You are asked to filter the data below and copy every line holding "used".

(Stored items)

= = = =

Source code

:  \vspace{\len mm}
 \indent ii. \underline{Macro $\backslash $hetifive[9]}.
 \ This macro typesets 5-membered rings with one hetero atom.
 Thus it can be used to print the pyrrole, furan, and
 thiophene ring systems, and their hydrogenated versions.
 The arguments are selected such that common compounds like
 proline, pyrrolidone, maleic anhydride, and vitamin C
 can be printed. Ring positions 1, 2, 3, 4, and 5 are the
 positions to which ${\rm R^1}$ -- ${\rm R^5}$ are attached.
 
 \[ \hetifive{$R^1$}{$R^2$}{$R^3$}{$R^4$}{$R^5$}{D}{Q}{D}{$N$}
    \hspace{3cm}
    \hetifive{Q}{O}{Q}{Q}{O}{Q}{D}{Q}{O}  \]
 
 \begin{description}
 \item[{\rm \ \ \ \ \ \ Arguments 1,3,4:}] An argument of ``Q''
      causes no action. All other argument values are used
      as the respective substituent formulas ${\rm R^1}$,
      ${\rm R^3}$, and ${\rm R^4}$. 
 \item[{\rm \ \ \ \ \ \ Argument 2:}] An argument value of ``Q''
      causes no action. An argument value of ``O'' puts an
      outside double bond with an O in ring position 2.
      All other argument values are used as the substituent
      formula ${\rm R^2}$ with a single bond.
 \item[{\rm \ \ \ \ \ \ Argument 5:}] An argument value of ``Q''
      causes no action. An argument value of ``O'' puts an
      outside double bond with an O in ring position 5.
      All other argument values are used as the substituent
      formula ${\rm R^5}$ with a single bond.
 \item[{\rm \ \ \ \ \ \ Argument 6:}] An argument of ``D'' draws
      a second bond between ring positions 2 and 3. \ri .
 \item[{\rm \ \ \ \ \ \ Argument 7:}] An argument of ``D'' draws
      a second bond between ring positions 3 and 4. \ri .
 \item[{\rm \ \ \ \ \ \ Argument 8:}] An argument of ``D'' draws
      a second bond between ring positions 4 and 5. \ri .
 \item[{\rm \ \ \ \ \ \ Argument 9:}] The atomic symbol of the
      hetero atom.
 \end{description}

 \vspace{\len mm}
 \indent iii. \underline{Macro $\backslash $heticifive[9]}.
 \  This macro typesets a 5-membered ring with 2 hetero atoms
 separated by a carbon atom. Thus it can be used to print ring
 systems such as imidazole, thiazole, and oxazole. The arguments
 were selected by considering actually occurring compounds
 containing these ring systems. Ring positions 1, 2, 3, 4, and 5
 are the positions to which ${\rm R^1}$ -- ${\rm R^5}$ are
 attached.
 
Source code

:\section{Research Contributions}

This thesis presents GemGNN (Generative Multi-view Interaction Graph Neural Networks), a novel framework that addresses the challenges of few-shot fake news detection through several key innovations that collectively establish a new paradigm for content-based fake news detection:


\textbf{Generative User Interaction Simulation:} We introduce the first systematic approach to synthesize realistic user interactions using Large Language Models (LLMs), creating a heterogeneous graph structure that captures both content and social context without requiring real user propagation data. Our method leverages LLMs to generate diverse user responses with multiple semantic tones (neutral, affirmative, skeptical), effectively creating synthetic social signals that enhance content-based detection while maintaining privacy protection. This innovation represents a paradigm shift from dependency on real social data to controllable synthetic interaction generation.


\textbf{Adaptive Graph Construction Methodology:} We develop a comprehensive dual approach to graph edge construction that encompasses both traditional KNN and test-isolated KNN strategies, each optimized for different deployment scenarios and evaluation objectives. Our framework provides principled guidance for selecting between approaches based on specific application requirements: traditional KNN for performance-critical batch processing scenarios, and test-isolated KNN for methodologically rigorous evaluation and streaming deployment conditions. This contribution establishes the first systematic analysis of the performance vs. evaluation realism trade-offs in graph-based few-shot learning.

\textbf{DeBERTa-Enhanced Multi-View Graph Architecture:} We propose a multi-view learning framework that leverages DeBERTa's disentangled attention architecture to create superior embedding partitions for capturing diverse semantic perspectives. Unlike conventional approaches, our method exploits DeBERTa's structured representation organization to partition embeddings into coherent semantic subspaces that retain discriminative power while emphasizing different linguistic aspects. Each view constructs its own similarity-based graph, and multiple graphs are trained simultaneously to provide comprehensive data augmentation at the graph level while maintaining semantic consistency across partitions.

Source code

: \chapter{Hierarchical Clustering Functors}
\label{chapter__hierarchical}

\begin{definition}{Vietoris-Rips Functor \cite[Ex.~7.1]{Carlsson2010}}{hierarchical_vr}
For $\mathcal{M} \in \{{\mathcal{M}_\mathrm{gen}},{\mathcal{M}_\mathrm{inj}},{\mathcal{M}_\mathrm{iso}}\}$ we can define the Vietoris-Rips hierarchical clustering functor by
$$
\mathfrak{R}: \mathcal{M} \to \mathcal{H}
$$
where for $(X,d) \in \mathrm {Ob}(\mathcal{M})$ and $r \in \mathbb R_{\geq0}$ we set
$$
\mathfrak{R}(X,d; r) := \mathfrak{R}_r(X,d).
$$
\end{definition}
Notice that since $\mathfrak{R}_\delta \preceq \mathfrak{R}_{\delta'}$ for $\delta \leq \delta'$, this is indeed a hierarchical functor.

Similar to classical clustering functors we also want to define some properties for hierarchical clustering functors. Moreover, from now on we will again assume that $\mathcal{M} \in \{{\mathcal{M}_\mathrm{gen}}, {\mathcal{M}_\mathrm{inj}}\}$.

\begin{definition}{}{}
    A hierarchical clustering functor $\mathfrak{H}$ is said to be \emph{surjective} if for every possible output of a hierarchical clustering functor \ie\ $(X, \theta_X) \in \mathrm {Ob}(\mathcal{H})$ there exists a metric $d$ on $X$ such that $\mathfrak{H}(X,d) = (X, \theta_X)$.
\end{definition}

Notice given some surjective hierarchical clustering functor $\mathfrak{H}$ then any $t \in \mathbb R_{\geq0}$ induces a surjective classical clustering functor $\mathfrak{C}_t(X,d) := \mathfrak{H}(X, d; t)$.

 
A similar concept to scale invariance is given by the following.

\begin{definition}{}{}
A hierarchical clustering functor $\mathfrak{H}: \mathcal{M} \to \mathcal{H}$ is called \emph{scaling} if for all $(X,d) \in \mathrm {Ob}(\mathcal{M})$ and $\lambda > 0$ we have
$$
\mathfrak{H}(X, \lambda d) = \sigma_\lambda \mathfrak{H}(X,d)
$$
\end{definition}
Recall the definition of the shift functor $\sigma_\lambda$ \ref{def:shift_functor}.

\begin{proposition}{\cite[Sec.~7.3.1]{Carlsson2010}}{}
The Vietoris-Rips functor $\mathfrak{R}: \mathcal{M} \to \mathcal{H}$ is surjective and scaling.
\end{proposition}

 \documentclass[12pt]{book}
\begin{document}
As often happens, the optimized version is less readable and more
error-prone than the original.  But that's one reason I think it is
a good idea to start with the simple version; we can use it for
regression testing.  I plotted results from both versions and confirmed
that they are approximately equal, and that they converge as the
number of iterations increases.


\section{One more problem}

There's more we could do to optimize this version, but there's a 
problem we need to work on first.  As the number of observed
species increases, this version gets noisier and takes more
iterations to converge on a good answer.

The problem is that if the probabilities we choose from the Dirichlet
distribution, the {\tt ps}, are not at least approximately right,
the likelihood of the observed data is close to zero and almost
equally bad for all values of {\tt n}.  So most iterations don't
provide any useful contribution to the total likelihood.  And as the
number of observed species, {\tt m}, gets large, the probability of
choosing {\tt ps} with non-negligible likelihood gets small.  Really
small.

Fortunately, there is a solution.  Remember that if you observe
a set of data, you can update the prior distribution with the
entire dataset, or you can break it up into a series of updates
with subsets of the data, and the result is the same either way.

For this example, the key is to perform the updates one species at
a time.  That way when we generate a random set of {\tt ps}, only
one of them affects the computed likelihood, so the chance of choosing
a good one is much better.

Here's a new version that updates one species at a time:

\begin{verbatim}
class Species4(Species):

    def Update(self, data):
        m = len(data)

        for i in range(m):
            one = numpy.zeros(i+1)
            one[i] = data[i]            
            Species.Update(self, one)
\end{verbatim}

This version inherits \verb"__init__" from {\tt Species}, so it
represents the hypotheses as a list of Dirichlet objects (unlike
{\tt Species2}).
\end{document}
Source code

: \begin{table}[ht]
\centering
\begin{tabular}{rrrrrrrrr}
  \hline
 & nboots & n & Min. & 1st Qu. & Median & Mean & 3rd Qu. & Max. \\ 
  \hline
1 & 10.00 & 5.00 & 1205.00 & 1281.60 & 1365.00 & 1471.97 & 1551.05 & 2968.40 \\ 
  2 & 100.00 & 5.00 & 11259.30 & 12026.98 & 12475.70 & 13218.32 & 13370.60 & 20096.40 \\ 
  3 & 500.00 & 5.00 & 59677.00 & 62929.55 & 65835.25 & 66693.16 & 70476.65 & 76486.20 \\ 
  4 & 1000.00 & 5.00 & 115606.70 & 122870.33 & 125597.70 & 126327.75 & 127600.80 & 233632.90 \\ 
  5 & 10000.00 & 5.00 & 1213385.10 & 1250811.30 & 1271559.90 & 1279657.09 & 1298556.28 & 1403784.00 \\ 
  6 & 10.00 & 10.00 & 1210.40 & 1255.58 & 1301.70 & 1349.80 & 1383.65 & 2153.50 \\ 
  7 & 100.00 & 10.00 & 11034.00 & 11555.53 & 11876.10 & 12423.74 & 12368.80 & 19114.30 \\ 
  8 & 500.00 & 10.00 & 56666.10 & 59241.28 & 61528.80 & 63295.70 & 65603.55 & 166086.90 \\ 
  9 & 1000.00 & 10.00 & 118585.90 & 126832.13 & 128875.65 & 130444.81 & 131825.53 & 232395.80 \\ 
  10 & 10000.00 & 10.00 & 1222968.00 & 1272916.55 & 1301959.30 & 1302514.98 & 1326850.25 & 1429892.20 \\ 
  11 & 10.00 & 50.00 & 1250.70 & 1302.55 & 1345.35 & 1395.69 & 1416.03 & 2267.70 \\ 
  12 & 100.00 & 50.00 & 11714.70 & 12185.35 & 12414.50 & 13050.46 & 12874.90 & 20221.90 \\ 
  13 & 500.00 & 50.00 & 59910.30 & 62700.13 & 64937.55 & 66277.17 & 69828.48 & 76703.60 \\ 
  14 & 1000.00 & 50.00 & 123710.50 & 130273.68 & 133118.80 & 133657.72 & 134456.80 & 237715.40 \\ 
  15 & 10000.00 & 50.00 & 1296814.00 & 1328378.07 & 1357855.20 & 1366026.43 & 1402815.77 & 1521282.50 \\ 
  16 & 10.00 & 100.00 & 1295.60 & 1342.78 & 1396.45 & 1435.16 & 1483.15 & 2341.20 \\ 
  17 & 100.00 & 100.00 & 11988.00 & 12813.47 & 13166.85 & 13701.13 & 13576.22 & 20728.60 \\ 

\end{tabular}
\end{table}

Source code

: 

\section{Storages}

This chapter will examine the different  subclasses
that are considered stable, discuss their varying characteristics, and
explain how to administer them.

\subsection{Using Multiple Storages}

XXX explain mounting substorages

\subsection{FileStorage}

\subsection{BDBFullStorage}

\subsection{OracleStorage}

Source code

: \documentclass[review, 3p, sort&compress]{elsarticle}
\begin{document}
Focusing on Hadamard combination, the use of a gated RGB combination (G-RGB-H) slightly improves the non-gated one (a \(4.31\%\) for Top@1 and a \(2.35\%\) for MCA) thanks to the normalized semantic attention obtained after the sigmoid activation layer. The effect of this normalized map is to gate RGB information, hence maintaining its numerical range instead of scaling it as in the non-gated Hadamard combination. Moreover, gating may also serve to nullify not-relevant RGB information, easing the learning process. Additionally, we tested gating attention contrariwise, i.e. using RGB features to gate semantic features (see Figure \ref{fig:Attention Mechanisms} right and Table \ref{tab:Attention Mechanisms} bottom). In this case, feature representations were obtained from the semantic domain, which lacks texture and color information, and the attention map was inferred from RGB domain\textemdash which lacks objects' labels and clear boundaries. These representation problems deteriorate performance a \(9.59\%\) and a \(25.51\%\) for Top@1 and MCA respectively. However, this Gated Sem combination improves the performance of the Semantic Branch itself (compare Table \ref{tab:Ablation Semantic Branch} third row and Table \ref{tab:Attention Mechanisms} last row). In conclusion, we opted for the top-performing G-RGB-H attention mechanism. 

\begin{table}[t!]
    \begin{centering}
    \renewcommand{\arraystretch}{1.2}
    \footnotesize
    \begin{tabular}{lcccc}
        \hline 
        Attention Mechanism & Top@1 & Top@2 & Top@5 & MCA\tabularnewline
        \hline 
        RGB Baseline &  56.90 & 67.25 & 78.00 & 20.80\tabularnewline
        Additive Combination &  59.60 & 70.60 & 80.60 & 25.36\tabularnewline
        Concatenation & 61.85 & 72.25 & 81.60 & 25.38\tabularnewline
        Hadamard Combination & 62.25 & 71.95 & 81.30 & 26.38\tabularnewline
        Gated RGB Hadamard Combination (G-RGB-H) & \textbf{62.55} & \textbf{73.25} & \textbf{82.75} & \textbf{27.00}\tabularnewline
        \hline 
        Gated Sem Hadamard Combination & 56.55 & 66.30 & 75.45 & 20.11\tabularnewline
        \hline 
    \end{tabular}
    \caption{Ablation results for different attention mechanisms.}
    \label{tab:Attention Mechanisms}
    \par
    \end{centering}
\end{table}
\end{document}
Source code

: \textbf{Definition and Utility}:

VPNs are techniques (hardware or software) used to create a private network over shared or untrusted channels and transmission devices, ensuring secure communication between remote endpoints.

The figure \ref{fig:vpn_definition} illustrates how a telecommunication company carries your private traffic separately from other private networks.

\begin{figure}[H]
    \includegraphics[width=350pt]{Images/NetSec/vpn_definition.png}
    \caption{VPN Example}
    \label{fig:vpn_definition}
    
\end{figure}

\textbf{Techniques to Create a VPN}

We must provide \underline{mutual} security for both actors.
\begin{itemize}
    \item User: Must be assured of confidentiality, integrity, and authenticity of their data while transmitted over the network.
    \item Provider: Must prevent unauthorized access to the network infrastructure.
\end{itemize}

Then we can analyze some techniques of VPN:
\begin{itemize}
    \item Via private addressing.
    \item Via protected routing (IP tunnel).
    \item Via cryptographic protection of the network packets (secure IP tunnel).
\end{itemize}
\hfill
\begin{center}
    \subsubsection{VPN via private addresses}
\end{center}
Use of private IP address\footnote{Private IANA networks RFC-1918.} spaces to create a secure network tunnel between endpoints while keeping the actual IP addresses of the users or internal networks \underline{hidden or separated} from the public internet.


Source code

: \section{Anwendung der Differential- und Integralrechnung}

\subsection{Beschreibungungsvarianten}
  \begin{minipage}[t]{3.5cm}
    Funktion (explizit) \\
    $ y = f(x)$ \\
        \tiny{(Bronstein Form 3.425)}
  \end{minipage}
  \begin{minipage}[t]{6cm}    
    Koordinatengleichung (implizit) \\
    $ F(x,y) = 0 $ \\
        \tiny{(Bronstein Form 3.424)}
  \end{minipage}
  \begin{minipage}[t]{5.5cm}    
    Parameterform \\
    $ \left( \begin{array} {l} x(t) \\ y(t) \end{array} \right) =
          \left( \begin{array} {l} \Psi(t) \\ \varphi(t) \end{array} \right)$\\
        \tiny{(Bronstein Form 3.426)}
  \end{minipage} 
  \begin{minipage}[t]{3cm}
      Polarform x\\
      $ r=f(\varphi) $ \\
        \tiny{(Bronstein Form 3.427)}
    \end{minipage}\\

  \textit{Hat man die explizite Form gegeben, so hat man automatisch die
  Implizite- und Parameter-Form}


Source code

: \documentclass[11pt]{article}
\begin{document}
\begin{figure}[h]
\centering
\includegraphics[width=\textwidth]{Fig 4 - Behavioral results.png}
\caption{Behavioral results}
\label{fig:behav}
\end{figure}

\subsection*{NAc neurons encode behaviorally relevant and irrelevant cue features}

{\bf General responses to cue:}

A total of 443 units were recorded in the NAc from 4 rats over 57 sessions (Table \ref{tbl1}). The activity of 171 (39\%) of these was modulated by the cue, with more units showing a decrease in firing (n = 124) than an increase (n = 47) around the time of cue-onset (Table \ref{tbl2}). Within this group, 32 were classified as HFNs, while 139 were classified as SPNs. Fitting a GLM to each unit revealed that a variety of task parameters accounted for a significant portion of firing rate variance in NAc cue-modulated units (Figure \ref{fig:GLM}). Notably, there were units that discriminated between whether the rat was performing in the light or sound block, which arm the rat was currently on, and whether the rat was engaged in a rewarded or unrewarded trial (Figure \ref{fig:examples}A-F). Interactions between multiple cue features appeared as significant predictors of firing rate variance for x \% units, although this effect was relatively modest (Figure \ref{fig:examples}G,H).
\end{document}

= = = =

**Task answer:**
 Thus it can be used to print the pyrrole, furan, and
      causes no action. All other argument values are used
      All other argument values are used as the substituent
      All other argument values are used as the substituent
 separated by a carbon atom. Thus it can be used to print ring
VPNs are techniques (hardware or software) used to create a private network over shared or untrusted channels and transmission devices, ensuring secure communication between remote endpoints.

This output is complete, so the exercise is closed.